I am travelling in the new Mercedes E500, quite quickly. This itself is a cause for celebration; the previous E-class V8 was a mere E430 unless you re-mortgaged yourself for an E55 AMG, and the original E500/500E of two generations ago was left-hand drive only. Anyway, I'm steering into a fast right-hand bend and the left side of my thorax has just had a little nudge.
Gaining confidence in the E500's gargantuan grip, I up the velocity and feel another thoracic squeeze. The bend's exit approaches, I accelerate again and - ooh - there goes another puff of side bolster pressure, the computed result of another reading of speed, lateral-acceleration and steering-angle sensors. What would happen if I piled on yet more cornering g-force? Would the (optional) Dynamic Multicontour Seat explode in a final bid for ultimate lateral support?
Mercedes says it has put 'everything we know in one car' and it clearly knows a lot. There's more: petrol models have an adaptive accelerator, which sharpens its response during a determined drive. An optional all-glass roof with two blinds contains solar cells to power the cabin vents and cool the E when parked. All E-classes have Sensotronic brake-by-wire whilst Airmatic DC, a new air-suspension which alters both springing and damping as needed, is standard on the E500 and a £950 option for the others.
The car that houses this gizmofest bears more than a passing resemblance to the smaller C and larger S, though it does keep the four separate headlights of the last E. Healthy family likeness or size-variable cloning? It's a fine line but you can't deny that this is a more gorgeous-looking saloon than most, especially in subtly skirted AMG-option guise. (A true AMG version, using the SL55's super-charged V8, arrives at the year's end. A more restrictive exhaust knocks a few bhp off the SL's 475 total. We'll get over it.)
Past notions of geostatic build quality and timeproof materials took a bit of a battering with the previous E-class and even the current C-class, but this new car re-establishes the notion of a permanent Benz. The bodyshell is so stiff that a finger placed between door-top and roof-edge remains entirely unsqueezed however bumpy the road. Textures are tactile, switches are smooth, actions are beautifully sprung and damped. Top marks here go to the panel below the stereo/nav/phone unit in the centre stack.

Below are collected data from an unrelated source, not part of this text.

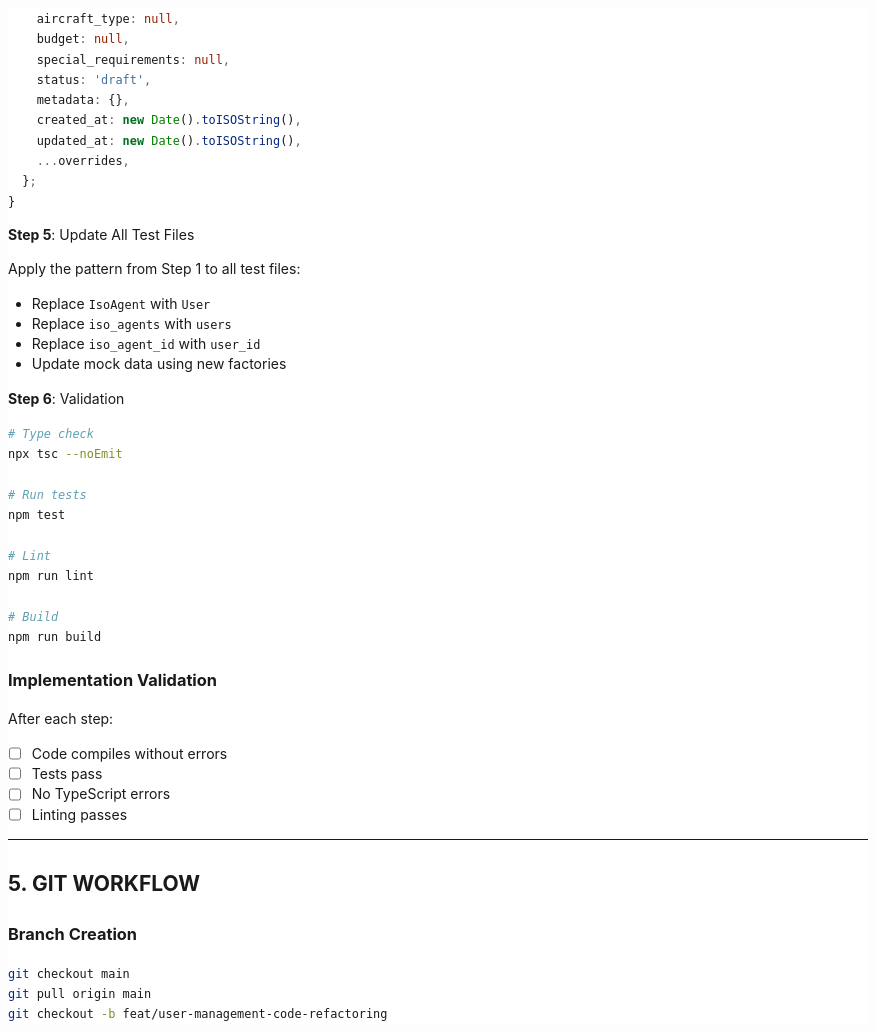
 ```typescript
    aircraft_type: null,
    budget: null,
    special_requirements: null,
    status: 'draft',
    metadata: {},
    created_at: new Date().toISOString(),
    updated_at: new Date().toISOString(),
    ...overrides,
  };
}
```

**Step 5**: Update All Test Files

Apply the pattern from Step 1 to all test files:
- Replace `IsoAgent` with `User`
- Replace `iso_agents` with `users`
- Replace `iso_agent_id` with `user_id`
- Update mock data using new factories

**Step 6**: Validation

```bash
# Type check
npx tsc --noEmit

# Run tests
npm test

# Lint
npm run lint

# Build
npm run build
```

### Implementation Validation

After each step:
- [ ] Code compiles without errors
- [ ] Tests pass
- [ ] No TypeScript errors
- [ ] Linting passes

---

## 5. GIT WORKFLOW

### Branch Creation

```bash
git checkout main
git pull origin main
git checkout -b feat/user-management-code-refactoring
```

It contains various minor buttons, but if you press a tiny chrome bar below the hazard flasher triangle it powers itself back, then up to avoid the gear selector and finally back a bit more. Behind it is a storage space or a single-slot, six-disc CD changer.
Trim levels are the familiar Classic (now pretty well equipped), sybaritic Elegance and sporty Avantgarde, the E500 coming as either of the latter two. Avantgardes have sportier-looking bumpers, bi-xenon headlights and five-hole wheels, they sit a little lower and their interior wood is black-lacquered. They also have black-on-white dials on a silver panel.
Back to that pneumatic drive. With 306bhp to haul a car slightly lighter than before, thanks to aluminium suspension arms, bonnet, front wings, bootlid and more, the effortless E500 is missile and cocoon in one. It's not as crisp-edged and mind-focusing as an M5, nor could it be with its five-speed autobox, but the steering is smooth and feel-full, the cornering balance on the new four-link front suspension is exemplary, and in the firmest of the Airmatic's three ranges this hefty car follows a road's twists deliciously tidily at the expense of a choppier ride. That V8 sounds great, too.
Other E-classes are E240 and E320 V6s and a pair of CDI turbodiesels; the E220 (four cylinders) and E270 (five cylinders). Supercharged four-cylinder petrol engines join the range later, as does an E320 turbodiesel and, in a year's time, estate cars including an E55 AMG version.
The new E - any version - is a deeply covetable car. Better than a 5-series? It's somehow airier, leaner, handier, more complete... so, yes.